Location: Water Management and Systems Research
Project Number: 3012-13210-001-013-S
Project Type: Non-Assistance Cooperative Agreement
Start Date: Apr 3, 2023
End Date: Mar 31, 2025
To improve the understanding of physiological responses of crop plants to drought and water stress using multi-source remote sensing data and advanced machine learning (ML) algorithms in semi-arid regions.

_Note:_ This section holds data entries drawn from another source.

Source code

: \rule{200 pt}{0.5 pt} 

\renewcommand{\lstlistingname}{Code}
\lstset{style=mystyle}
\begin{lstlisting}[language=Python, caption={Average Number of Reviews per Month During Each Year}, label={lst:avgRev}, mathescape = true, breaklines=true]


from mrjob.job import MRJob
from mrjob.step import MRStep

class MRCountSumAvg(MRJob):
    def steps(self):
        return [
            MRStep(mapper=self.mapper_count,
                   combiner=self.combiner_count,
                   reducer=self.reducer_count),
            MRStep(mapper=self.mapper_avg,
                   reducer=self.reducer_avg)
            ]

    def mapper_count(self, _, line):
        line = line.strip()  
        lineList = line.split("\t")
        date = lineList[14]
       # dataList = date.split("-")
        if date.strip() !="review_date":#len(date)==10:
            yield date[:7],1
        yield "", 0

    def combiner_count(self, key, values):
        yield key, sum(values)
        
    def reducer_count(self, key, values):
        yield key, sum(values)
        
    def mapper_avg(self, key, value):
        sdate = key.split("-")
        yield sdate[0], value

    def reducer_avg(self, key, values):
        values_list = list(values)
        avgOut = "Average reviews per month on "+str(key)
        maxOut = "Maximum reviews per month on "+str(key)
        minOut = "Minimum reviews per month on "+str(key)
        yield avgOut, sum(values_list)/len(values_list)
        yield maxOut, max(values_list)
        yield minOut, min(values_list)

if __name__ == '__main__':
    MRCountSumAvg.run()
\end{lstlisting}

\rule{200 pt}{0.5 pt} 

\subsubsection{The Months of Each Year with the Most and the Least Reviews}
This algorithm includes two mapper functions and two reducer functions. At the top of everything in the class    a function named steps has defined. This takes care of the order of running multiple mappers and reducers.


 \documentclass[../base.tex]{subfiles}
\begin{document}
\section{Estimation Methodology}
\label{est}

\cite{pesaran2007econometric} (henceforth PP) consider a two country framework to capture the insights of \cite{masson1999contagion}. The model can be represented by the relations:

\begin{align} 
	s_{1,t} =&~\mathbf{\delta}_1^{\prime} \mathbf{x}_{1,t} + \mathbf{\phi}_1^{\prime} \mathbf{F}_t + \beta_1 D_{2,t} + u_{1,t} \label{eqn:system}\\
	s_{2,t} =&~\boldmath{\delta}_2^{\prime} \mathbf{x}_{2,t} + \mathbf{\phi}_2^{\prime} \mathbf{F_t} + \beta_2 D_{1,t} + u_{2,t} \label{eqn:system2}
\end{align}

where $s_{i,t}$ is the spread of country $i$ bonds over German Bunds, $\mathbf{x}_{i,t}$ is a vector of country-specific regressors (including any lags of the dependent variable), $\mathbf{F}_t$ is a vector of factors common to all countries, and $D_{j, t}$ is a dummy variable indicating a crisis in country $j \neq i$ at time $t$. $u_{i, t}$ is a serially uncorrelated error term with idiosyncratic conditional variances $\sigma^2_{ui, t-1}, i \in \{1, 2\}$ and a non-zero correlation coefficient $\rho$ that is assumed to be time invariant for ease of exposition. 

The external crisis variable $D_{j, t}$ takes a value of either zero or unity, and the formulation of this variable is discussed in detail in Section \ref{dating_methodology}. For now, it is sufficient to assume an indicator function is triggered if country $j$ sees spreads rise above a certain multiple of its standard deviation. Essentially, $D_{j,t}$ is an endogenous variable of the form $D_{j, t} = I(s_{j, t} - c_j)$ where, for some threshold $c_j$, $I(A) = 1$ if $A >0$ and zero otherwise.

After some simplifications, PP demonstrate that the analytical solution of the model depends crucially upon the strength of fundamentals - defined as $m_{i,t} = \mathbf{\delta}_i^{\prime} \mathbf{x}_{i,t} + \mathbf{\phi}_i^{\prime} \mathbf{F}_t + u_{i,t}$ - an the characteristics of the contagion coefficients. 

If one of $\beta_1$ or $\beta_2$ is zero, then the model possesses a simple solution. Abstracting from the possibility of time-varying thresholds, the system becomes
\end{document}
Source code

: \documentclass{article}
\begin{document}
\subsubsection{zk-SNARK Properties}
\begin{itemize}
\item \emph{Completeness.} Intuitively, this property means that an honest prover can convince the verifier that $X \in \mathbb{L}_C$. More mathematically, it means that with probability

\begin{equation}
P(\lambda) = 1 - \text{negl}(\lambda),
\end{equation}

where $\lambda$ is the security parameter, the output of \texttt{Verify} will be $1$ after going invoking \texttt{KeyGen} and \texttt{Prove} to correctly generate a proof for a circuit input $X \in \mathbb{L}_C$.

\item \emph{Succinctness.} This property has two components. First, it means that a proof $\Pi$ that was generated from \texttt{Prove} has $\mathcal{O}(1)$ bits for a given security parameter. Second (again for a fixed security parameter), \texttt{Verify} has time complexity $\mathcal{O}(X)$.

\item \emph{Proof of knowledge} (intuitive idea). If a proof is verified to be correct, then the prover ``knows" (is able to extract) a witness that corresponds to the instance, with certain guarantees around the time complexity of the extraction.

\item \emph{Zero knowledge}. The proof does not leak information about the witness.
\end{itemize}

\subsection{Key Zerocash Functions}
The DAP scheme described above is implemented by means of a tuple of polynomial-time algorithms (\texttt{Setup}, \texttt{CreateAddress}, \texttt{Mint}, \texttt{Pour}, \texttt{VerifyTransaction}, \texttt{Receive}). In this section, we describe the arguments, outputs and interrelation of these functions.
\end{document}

Data will be collected from USDA-ARS research farms in Greeley (Limited irrigation research farm, LIRF) and Akron (dryland) Colorado. LIRF corn crops are managed with different irrigation levels at different management scales. Proposed imagery datasets will be taken from both satellite and unmanned aerial vehicle (UAV) platforms. A set of ground-based measurements, including plant growth parameters, soil moisture, IRT thermometer, sap flow, solar-induced fluorescence (SIF), and an eddy, covariance (EC) tower, will also be collected in the summer growing season of each year. The collaborator will start with LIRF data from the past to explore the capability of different types of remote sensing data or combinations for monitoring crop growth and predicting crop water stress. The collaborator and ARS PI will work together to examine and develop the linkages between crop physiological and remote sensing measurements of crop water stress and crop yield.